I could eat this stuff straight from the bowl without a shred of shame. It's that good.
Alas, I generally bow to convention and slather the stuff on cake. It's infinitely spreadable, and it holds a loose shape if you want to pipe it out for extra effect.
The recipe below is enough to generously ice twelve cupcakes or one two-layer cake (the recipe for which also follows). It's great with a few crumbled pecans pressed into it, if you're a nut person.
- 170 grams (6 ounces) dark chocolate wafers
- 6 tablespoons butter
- 1/2 cup full-fat sour cream
- 1 tsp vanilla
- 1 tbsp corn syrup
- 2 cups sifted icing sugar
- splash of hot water (optional)
Melt the chocolate and the butter in a double boiler, or in a metal bowl over a pot of hot water.
Let the chocolate cool slightly, then stir in the sour cream, vanilla, and syrup. Beat the mixture until everything is fully incorporated.
Add the sifted icing sugar a third and a time, mixing thoroughly after each addition. The icing should be thick, but still spreadable. If it looks a little too stiff, add a splash of hot water.
Slather it on a cake, or stick it in a piping bag and squeeze it out in fancy shapes. It'll hold a loose shape, as pictured above, but doesn't keep crisp edges straight out of the bowl and I imagine you'd have to time things carefully if you wanted to chill it first.
You can use it with pretty well any cake, I'm sure, but if you'd like to go with the original....
- 1 1/3 cups all-purpose flour
- 3/4 cup sugar
- 3/4 tsp baking powder
- 1/4 tsp baking soda
- 1/2 tsp salt
- 3/4 cup plus 2 tbsps softened butter
- 3 tbsp cocoa
- 1/2 cup plus 2 tbsps full-fat sour cream
- 2 large eggs
- 1 1/2 tsp vanilla extract
- pecan pieces (optional)
Preheat your oven to 175ºC/350ºF.
Mix the flour, sugar, baking powder, baking soda, and salt in a large bowl. Add the softened butter and beat it all together with an electric mixer.
In a separate bowl or a large measuring cup, combine the sour cream, eggs, cocoa, and vanilla. Add this mixture to the bowl a little at a time, beat thoroughly after each addition.
If you're after a layer cake, divide the batter evenly between two greased 8"-round pans. Bake the cakes for 30 minutes, or until they begin to shrink back from the edges of the pans. Remove them from the oven and let them cool in the pans for about ten minutes before you turn them out onto wire racks to cool completely.

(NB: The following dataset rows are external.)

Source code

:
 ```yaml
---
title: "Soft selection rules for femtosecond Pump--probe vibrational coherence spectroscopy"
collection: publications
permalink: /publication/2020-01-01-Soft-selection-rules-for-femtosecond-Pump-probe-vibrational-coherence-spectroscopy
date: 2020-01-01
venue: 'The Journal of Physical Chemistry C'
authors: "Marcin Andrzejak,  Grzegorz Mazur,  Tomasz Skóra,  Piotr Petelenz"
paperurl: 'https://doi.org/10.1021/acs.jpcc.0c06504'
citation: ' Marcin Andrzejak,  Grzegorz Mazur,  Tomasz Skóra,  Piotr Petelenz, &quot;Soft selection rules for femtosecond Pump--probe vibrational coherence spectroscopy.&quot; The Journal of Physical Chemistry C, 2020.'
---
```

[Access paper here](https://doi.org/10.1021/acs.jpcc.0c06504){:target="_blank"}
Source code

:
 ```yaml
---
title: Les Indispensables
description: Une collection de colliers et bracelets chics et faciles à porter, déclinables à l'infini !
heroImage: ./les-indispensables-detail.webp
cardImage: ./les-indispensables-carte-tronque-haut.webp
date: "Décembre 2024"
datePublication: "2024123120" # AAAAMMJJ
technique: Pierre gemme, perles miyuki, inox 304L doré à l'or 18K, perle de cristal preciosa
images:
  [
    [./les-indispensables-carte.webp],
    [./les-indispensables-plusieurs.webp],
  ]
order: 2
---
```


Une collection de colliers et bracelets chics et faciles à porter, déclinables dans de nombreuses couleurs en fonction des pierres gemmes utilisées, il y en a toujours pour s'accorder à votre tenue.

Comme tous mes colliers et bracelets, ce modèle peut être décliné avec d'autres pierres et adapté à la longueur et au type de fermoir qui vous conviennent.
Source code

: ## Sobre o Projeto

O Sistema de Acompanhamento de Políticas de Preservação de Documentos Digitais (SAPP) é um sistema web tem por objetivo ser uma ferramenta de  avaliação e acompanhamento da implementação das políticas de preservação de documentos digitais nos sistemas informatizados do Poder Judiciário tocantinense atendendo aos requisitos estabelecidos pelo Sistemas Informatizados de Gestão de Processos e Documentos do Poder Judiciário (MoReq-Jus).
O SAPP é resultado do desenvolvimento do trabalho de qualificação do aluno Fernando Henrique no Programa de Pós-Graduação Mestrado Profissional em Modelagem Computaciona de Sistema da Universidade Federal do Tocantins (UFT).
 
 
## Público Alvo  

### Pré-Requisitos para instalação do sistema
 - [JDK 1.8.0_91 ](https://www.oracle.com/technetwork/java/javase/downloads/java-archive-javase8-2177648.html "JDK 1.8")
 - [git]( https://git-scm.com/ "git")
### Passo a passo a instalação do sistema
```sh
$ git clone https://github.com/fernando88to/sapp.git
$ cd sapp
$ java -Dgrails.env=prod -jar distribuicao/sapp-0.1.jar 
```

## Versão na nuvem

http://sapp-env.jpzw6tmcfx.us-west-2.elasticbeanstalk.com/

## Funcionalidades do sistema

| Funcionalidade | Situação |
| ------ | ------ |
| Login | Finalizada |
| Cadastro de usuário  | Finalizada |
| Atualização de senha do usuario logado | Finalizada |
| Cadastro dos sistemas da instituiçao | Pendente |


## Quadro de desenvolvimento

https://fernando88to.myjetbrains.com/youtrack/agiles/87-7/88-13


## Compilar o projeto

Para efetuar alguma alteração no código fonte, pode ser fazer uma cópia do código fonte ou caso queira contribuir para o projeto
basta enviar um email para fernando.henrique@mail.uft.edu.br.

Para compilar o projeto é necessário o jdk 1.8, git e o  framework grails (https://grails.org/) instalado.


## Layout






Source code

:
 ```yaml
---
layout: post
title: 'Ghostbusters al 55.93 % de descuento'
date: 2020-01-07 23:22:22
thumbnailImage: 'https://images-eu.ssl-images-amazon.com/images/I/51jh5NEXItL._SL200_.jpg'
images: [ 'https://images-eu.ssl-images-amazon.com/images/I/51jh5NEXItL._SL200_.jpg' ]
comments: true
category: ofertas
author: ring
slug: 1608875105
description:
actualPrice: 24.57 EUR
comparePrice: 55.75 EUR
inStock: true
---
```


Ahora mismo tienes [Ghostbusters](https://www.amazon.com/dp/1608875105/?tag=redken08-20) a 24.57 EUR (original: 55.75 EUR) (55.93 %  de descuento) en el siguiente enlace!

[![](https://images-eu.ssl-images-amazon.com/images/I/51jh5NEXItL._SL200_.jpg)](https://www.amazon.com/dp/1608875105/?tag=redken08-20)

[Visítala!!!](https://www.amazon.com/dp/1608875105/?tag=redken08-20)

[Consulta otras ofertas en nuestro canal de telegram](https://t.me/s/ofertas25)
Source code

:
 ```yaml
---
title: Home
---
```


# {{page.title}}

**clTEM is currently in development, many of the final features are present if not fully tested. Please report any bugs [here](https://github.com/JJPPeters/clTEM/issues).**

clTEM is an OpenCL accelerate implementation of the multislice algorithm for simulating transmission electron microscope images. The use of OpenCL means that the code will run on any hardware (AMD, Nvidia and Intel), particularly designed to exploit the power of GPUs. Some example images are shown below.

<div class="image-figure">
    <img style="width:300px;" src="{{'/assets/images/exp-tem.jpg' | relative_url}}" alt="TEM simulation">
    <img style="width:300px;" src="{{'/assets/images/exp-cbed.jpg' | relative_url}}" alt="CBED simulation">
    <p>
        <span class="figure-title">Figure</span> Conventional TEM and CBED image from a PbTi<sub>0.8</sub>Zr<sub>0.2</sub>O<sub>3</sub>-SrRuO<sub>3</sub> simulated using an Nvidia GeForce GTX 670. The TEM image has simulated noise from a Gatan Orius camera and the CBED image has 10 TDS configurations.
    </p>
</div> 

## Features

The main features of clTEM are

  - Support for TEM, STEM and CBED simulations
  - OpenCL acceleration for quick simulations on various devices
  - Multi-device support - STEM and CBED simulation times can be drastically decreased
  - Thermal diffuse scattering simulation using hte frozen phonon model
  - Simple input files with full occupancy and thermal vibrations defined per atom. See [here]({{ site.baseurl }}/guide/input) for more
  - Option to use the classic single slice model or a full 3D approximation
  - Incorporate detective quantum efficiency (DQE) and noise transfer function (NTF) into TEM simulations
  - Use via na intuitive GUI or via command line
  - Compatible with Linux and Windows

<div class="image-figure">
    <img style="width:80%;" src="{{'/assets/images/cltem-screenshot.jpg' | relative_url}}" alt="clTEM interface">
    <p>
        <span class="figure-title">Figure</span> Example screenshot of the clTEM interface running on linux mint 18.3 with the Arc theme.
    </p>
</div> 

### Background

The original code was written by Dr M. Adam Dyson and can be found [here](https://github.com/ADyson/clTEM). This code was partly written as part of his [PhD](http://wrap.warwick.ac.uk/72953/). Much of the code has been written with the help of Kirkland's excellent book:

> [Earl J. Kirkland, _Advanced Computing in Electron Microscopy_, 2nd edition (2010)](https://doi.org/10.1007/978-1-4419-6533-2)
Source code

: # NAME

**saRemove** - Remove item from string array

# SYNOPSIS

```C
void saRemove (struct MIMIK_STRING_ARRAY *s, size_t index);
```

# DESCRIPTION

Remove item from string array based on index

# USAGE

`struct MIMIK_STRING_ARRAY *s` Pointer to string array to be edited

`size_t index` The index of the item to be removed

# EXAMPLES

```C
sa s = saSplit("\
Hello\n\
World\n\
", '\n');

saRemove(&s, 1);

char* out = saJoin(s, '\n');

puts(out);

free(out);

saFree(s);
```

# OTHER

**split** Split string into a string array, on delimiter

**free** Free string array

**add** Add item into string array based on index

If you're after cupcakes, prepare a twelve-cup muffin tin with paper liners and pour roughly 1/3 cup batter into each of them. Bake the cupcakes for roughly 20 minutes, or until a cake tester inserted into a random cupcake comes out clean. Let the cupcakes cool in the tin for about ten minutes before you remove them to wire racks to cool completely.
To ice the layer cake: place one layer top-side down on your desired serving plate. Slather a goodly amount of the icing on the cake, then place the other layer bottom-side down atop it. Spread a thin crumb layer over the whole thing, then spread the remaining icing evenly over the cake. If you'd like, press pecan pieces along the bottom edge of the cake, with a few sprinkled right in the centre on top.
To ice the cupcakes, slather or pipe a generous amount onto each one and sprinkle with pecan pieces, if desired. Easy peasy.
- Actually it's tied for first place with BROWN SUGAR by Joyce White, but "it's my favourite cookbook" scans better.
- By far the world's best sour cream: thick, tart, and presumably full-fat. (The tub is rather cagey about things like nutritional information.) I get my mother to bring me some whenever she goes to the United States.
- An interesting thing about cakes: you probably don't want to stick your average cake in the fridge, particularly if it's fine-crumbled, but freezing often improves the texture. Cakes thaw quickly, so it's a good idea to keep an uniced cake or an assortment of cupcakes in your freezer against future need.